Adding upsert functionality by devinbost · Pull Request #4012 · apache/pulsar

devinbost · 2019-04-09T18:55:23Z

Motivation

Upsert functionality is intended to simplify continuous deployment processes. This simplification is especially desirable because there is no Python Admin API available that provides typed objects. Rather, users are required to build workflows with the Admin CLI, which returns strings that can be messy to handle. Upsert helps solve this complexity by allowing Pulsar to handle behavior according to whether the component has already been created or not.

Motivation (with future in mind)

Upsert is a dependency of BulkUpsert (to be added), which will greatly simplify seamless continuous deployments by allowing Pulsar to rapidly update Functions, Sinks, and Sources (and leverage parallelization). BulkUpsert will enable automated deployments to handle all but deletes on components that are no longer used. (For that, functionality will need to be added to allow the user to easily compare their expected component tree with the component tree in Pulsar to identify components that need to be deleted.)

Modifications

My contributions add Upsert functionality for Functions, Sinks, and Sources to the REST API and to the Admin CLI. Upsert conditionally combines the functionality of Create and Update operations. If the component already exists in Pulsar, Upsert updates the component; if the component doesn't already exist in Pulsar, Upsert creates the component.

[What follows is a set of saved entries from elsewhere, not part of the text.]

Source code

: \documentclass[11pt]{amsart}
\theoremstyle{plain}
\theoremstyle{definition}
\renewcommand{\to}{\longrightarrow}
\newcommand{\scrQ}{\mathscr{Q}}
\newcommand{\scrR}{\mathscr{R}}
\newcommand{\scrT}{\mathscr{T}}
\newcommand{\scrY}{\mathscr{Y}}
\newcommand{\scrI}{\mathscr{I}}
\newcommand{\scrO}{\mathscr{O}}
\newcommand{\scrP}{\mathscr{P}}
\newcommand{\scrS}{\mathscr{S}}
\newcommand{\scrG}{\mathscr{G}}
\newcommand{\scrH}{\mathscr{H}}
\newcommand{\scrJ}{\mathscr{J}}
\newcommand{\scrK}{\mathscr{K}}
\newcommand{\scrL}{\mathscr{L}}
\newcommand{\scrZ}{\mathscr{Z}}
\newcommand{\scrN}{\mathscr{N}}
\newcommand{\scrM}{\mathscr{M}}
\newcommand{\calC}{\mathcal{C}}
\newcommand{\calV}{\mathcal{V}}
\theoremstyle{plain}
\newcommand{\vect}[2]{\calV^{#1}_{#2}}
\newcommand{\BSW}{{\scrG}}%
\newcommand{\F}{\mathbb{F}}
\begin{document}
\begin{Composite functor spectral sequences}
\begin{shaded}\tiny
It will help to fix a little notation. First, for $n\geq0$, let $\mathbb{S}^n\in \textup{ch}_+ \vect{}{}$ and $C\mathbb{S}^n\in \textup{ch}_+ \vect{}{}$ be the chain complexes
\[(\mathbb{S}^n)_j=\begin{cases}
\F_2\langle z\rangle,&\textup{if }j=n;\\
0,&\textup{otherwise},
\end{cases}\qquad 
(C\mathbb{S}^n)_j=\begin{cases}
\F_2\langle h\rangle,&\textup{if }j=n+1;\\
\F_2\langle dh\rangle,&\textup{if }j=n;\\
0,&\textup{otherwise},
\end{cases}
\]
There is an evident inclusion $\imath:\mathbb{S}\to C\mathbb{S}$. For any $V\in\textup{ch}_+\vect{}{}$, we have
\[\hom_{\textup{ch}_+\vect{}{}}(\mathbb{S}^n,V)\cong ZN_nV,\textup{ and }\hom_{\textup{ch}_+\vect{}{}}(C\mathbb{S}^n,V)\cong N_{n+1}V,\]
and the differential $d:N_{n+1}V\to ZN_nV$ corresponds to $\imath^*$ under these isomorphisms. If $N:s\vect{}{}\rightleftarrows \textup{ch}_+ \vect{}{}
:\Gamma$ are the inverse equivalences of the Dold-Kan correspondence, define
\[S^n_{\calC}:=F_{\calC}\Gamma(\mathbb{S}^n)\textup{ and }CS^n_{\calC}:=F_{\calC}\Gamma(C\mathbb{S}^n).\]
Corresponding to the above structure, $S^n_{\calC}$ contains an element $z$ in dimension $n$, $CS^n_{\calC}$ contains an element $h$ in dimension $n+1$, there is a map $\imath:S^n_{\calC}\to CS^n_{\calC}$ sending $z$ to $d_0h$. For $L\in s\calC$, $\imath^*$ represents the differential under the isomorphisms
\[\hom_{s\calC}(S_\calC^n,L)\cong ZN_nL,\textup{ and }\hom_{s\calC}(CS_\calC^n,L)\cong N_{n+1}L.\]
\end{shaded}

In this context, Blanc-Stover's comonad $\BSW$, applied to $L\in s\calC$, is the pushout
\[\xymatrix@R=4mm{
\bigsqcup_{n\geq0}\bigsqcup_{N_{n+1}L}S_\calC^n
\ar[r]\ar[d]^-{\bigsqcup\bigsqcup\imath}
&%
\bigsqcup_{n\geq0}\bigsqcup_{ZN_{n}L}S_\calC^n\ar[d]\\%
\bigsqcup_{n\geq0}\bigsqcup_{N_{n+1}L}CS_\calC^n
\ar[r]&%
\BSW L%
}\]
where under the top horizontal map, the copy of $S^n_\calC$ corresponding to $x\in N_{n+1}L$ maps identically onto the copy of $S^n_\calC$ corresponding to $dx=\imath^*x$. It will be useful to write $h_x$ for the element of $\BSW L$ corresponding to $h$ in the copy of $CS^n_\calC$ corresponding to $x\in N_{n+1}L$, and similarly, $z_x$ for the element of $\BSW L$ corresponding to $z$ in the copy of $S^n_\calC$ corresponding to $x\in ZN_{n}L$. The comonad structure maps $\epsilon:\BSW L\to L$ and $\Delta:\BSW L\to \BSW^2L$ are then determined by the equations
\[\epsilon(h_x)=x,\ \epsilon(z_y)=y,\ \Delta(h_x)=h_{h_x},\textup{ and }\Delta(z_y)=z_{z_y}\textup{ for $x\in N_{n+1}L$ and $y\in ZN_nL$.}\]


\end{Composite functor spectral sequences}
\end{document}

Commits 29e2a66 and 7749419 were just to get the latest changes from the Pulsar repo.
My primary code is in commit 441ba03, and the unit tests are in commit 441ba03.

Verifying this change

This commit is largely covered already by unit tests for registration and updates for Functions, Sinks, and Sources. However, additional unit tests have been added for Upsert specifically. Tests were added to:

org.apache.pulsar.functions.worker/rest.api/FunctionApiV3ResourceTest.java
org.apache.pulsar.functions.worker/rest.api/SinkApiV3ResourceTest.java
org.apache.pulsar.functions.worker/rest.api/SourceApiV3ResourceTest.java
org.apache.pulsar.functions.worker/FunctionMetaDataManagerTest.java

When running the build tests, I did notice these unrelated test failures:
1.

[ERROR] Tests run: 2, Failures: 1, Errors: 0, Skipped: 1, Time elapsed: 13.506 s <<< FAILURE! - in org.apache.pulsar.broker.service.RackAwareTest
[ERROR] testPlacement(org.apache.pulsar.broker.service.RackAwareTest) Time elapsed: 1.085 s <<< FAILURE!
java.lang.AssertionError: first bookie in rack 0 not included in ensemble expected [true] but found [false]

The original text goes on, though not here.